### What you need to do
Copy all the lines of the data that include the word "cite".

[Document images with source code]
* * *

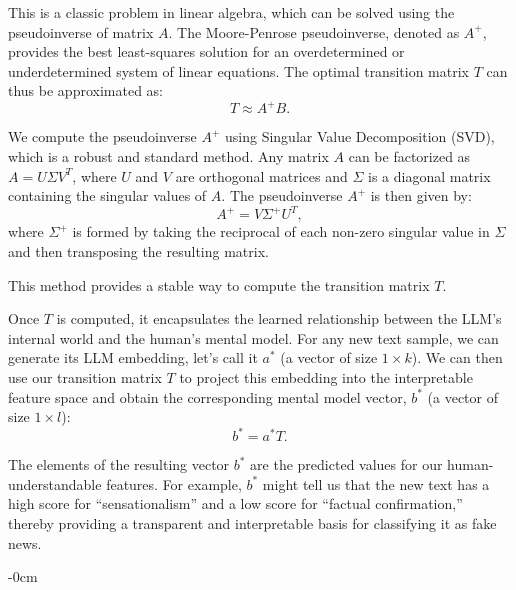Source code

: \documentclass[ai,article,submit,pdftex,moreauthors]{Definitions/mdpi}
\begin{document}
This is a classic problem in linear algebra, which can be solved using the pseudoinverse of matrix $A$. The Moore-Penrose pseudoinverse, denoted as $A^+$, provides the best least-squares solution for an overdetermined or underdetermined system of linear equations. The optimal transition matrix $T$ can thus be approximated as:
\begin{equation}
T \approx A^+ B.
\end{equation}

We compute the pseudoinverse $A^+$ using Singular Value Decomposition (SVD), which is a robust and standard method. Any matrix $A$ can be factorized as $A = U\Sigma V^T$, where $U$ and $V$ are orthogonal matrices and $\Sigma$ is a diagonal matrix containing the singular values of $A$. The pseudoinverse $A^+$ is then given by:
\begin{equation}
A^+ = V\Sigma^+U^T,
\end{equation}
where $\Sigma^+$ is formed by taking the reciprocal of each non-zero singular value in $\Sigma$ and then transposing the resulting matrix.

This method provides a stable way to compute the transition matrix $T$.

Once $T$ is computed, it encapsulates the learned relationship between the LLM's internal world and the human's mental model. For any new text sample, we can generate its LLM embedding, let's call it $a^*$ (a vector of size $1 \times k$). We can then use our transition matrix $T$ to project this embedding into the interpretable feature space and obtain the corresponding mental model vector, $b^*$ (a vector of size $1 \times l$):
\begin{equation}
b^* = a^* T.
\end{equation}

The elements of the resulting vector $b^*$ are the predicted values for our human-understandable features. For example, $b^*$ might tell us that the new text has a high score for ``sensationalism'' and a low score for ``factual confirmation,'' thereby providing a transparent and interpretable basis for classifying it as fake news.




\begin{adjustwidth}{-\extralength}{0cm}



\PublishersNote{}

\end{adjustwidth}
\end{document}

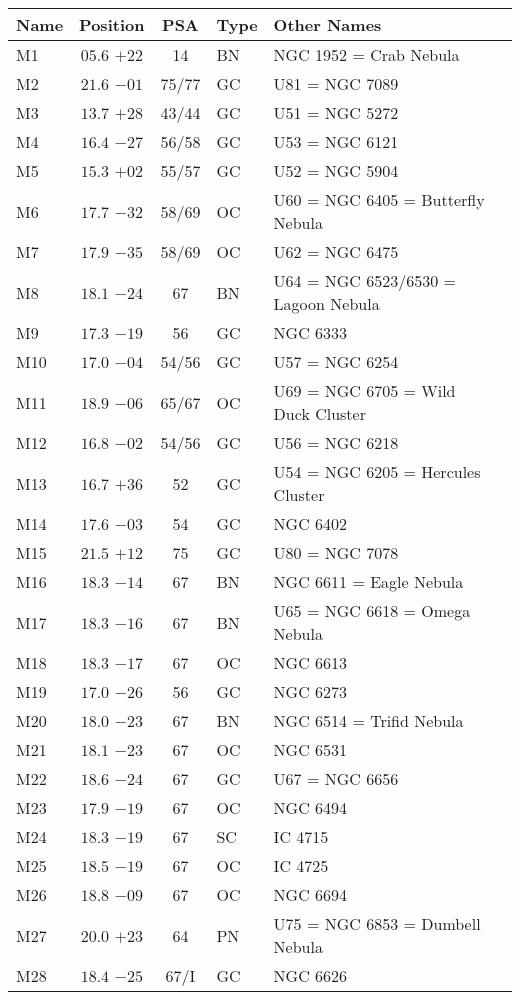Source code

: \begin{table}[t]
\setlength{\tabcolsep}{3pt}
\small
\begin{tabular}{lcclll}
\hline
Name&Position&PSA&Type&Other Names\\
\hline
M1   &$05.6$ $+22$&14&BN &NGC 1952 = Crab Nebula\\
M2   &$21.6$ $-01$&75/77&GC &U81 = NGC 7089\\
M3   &$13.7$ $+28$&43/44&GC &U51 = NGC 5272\\
M4   &$16.4$ $-27$&56/58&GC &U53 = NGC 6121\\
M5   &$15.3$ $+02$&55/57&GC &U52 = NGC 5904\\
M6   &$17.7$ $-32$&58/69&OC &U60 = NGC 6405 = Butterfly Nebula\\
M7   &$17.9$ $-35$&58/69&OC &U62 = NGC 6475\\
M8   &$18.1$ $-24$&67&BN &U64 = NGC 6523/6530 = Lagoon Nebula\\
M9   &$17.3$ $-19$&56&GC &NGC 6333\\
M10  &$17.0$ $-04$&54/56&GC &U57 = NGC 6254\\
M11  &$18.9$ $-06$&65/67&OC &U69 = NGC 6705 = Wild Duck Cluster\\
M12  &$16.8$ $-02$&54/56&GC &U56 = NGC 6218\\
M13  &$16.7$ $+36$&52&GC &U54 = NGC 6205 = Hercules Cluster\\
M14  &$17.6$ $-03$&54&GC &NGC 6402\\
M15  &$21.5$ $+12$&75&GC &U80 = NGC 7078\\
M16  &$18.3$ $-14$&67&BN &NGC 6611 = Eagle Nebula\\
M17  &$18.3$ $-16$&67&BN &U65 = NGC 6618 = Omega Nebula\\
M18  &$18.3$ $-17$&67&OC &NGC 6613\\
M19  &$17.0$ $-26$&56&GC &NGC 6273\\
M20  &$18.0$ $-23$&67&BN &NGC 6514 = Trifid Nebula\\
M21  &$18.1$ $-23$&67&OC &NGC 6531\\
M22  &$18.6$ $-24$&67&GC &U67 = NGC 6656\\
M23  &$17.9$ $-19$&67&OC &NGC 6494\\
M24  &$18.3$ $-19$&67&SC &IC 4715\\
M25  &$18.5$ $-19$&67&OC &IC 4725\\
M26  &$18.8$ $-09$&67&OC &NGC 6694\\
M27  &$20.0$ $+23$&64&PN &U75 = NGC 6853 = Dumbell Nebula\\
M28  &$18.4$ $-25$&67/I&GC &NGC 6626\\

\end{tabular}
\end{table}
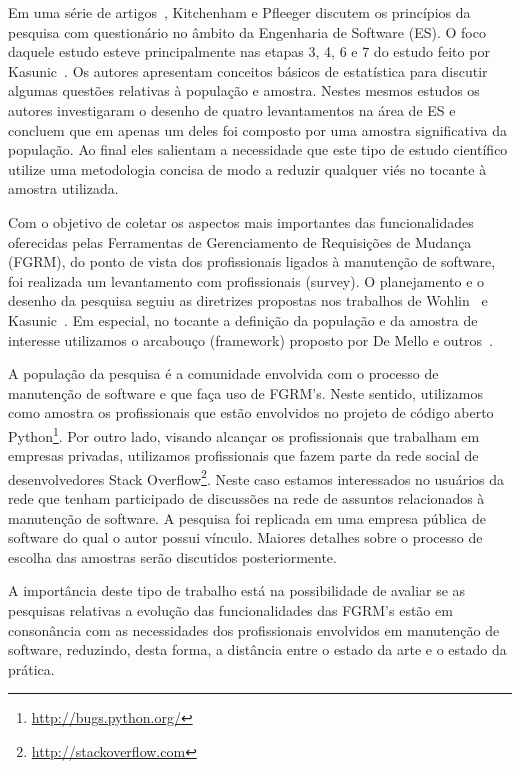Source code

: Em uma série de artigos~\cite{pfleeger2001principles,pfleeger2002principles},
Kitchenham e Pfleeger discutem os princípios da pesquisa com questionário no
âmbito da Engenharia de Software (ES). O foco daquele estudo esteve
principalmente nas etapas 3, 4, 6 e 7 do estudo feito por
Kasunic~\cite{kasunic2005designing}. Os autores apresentam conceitos básicos de
estatística para discutir algumas questões relativas à população e amostra.
Nestes mesmos estudos os autores investigaram o desenho de quatro levantamentos
na área de ES e concluem que em apenas um deles foi composto por uma amostra
significativa da população. Ao final eles salientam a necessidade que este tipo
de estudo científico utilize uma metodologia concisa de modo a reduzir qualquer
viés no tocante à amostra utilizada.

Com o objetivo de coletar os aspectos mais importantes das funcionalidades
oferecidas pelas Ferramentas de Gerenciamento de Requisições de Mudança (FGRM),
do ponto de vista dos profissionais ligados à manutenção de software, foi
realizada um levantamento com profissionais (survey). O planejamento e o desenho
da pesquisa seguiu as diretrizes propostas nos trabalhos de
Wohlin~\cite{wohlin2012experimentation} e Kasunic~\cite{kasunic2005designing}.
Em especial, no tocante a definição da população e da amostra de interesse
utilizamos o arcabouço (framework) proposto por De Mello e
outros~\cite{de2015investigating, de2014towards}.

A população da pesquisa é a comunidade envolvida com o processo de manutenção de
software e que faça uso de FGRM's. Neste sentido, utilizamos  como amostra os
profissionais que estão envolvidos no projeto de código aberto
Python\footnote{\url{http://bugs.python.org/}}. Por outro lado, visando alcançar
os profissionais que trabalham em empresas privadas, utilizamos profissionais
que fazem parte da rede social de desenvolvedores Stack
Overflow\footnote{\url{http://stackoverflow.com}}. Neste caso estamos
interessados no usuários da rede que tenham participado de discussões na rede de
assuntos relacionados à manutenção de software. A pesquisa foi replicada em uma
empresa pública de software do qual o autor possui vínculo.  Maiores detalhes
sobre o processo de escolha das amostras serão discutidos posteriormente.

A importância deste tipo de trabalho está na possibilidade de avaliar se as
pesquisas relativas a evolução das funcionalidades das FGRM's estão em
consonância com as necessidades dos profissionais envolvidos em manutenção de
software, reduzindo, desta forma, a distância entre o estado da arte e o estado
da prática.


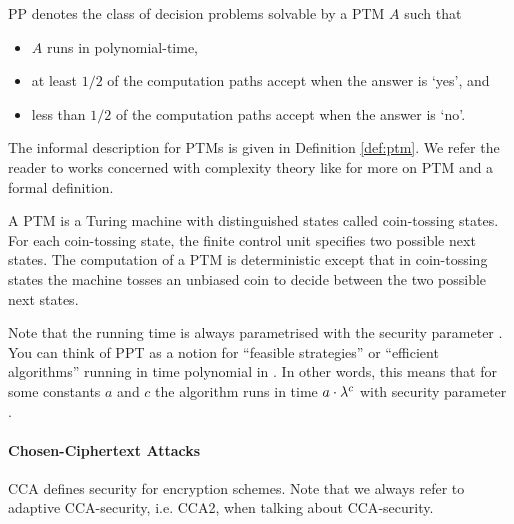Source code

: \begin{definition}[\acl{PP}]\label{def:ppt}
\ac{PP} denotes the class of decision problems solvable by a \ac{PTM} $A$ such that
\begin{itemize}
	\item $A$ runs in polynomial-time,
	\item at least $1/2$ of the computation paths accept when the answer is `yes', and
	\item less than $1/2$ of the computation paths accept when the answer is `no'. \eod
\end{itemize}
\end{definition}

\noindent
The informal description for \aclp{PTM} is given in Definition \ref{def:ptm}.
We refer the reader to works concerned with complexity theory like \cite{santos1969,WaterlooComplexity} for more on \ac{PTM} and a formal definition.

\begin{definition}\label{def:ptm}
A \ac{PTM} is a Turing machine with distinguished states called coin-tossing states.
For each coin-tossing state, the finite control unit specifies two possible next states.
The computation of a \ac{PTM} is deterministic except that in coin-tossing states the machine tosses an unbiased coin to decide between the two possible next states.
\end{definition}

\noindent
Note that the running time is always parametrised with the security parameter \secpar.
You can think of \ac{PPT} as a notion for ``feasible strategies'' or ``efficient algorithms'' running in time polynomial in \secpar.
In other words, this means that for some constants $a$ and $c$ the algorithm runs in time $a\cdot \lambda^c$ with security parameter \secpar \cite{katz2008introduction}.

\paragraph{Chosen-Ciphertext Attacks}
\ac{CCA} defines security for encryption schemes.
Note that we always refer to adaptive \ac{CCA}-security, i.e. \ac{CCA}2, when talking about \ac{CCA}-security.


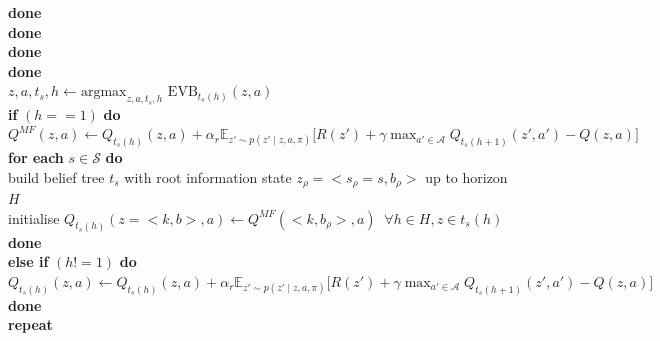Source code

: \documentclass{article}
\begin{document}
\hspace*{0.5cm} \hspace*{0.5cm} \hspace*{0.5cm} \hspace*{0.5cm} \textbf{done} \\
\hspace*{0.5cm} \hspace*{0.5cm} \hspace*{0.5cm} \textbf{done}\\
\hspace*{0.5cm} \hspace*{0.5cm} \textbf{done}\\
\hspace*{0.5cm} \textbf{done}\\
\hspace*{0.5cm} $z, a, t_s, h \leftarrow \text{argmax}_{z, a, t_{s}, h} \, \, \text{EVB}_{t_{s}(h)}(z, a)$\\
\hspace*{0.5cm} \textbf{if} $(h == 1)$ \textbf{do}\\
\hspace*{0.5cm} \hspace*{0.5cm} $Q^{MF}(z, a) \leftarrow Q_{t_{s}(h)}(z, a) + \alpha_r \mathbb{E}_{z'\sim p(z'\mid z, a, \pi)}\big[R(z') + \gamma \max_{a' \in \mathcal{A}}Q_{t_{s}(h+1)}(z', a') - Q(z, a)\big]$\\
\hspace*{0.5cm} \hspace*{0.5cm} \textbf{for each} $s \in \mathcal{S}$ \textbf{do} \\
\hspace*{0.5cm} \hspace*{0.5cm} \hspace*{0.5cm} build belief tree $t_s$ with root information state $z_{\rho}=<s_{\rho}=s, b_{\rho}>$ up to horizon $H$\\
\hspace*{0.5cm} \hspace*{0.5cm} \hspace*{0.5cm} initialise $Q_{t_{s}(h)}(z=<k, b>, a) \leftarrow Q^{MF}(<k, b_{\rho}>, a) \; \; \forall h \in H, z \in t_{s}(h)$\\
\hspace*{0.5cm} \hspace*{0.5cm} \textbf{done}\\
\hspace*{0.5cm} \textbf{else if} $(h != 1)$ \textbf{do}\\
\hspace*{0.5cm} \hspace*{0.5cm} $Q_{t_{s}(h)}(z, a) \leftarrow Q_{t_{s}(h)}(z, a) + \alpha_r \mathbb{E}_{z'\sim p(z'\mid z, a, \pi)}\big[R(z') + \gamma \max_{a' \in \mathcal{A}}Q_{t_{s}(h+1)}(z', a') - Q(z, a)\big]$\\
\hspace*{0.5cm} \textbf{done}\\
\textbf{repeat}
\end{document}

* * *

### Worked solution
: Em uma série de artigos~\cite{pfleeger2001principles,pfleeger2002principles},
Kasunic~\cite{kasunic2005designing}. Os autores apresentam conceitos básicos de
Wohlin~\cite{wohlin2012experimentation} e Kasunic~\cite{kasunic2005designing}.
outros~\cite{de2015investigating, de2014towards}.
We refer the reader to works concerned with complexity theory like \cite{santos1969,WaterlooComplexity} for more on \ac{PTM} and a formal definition.
In other words, this means that for some constants $a$ and $c$ the algorithm runs in time $a\cdot \lambda^c$ with security parameter \secpar \cite{katz2008introduction}.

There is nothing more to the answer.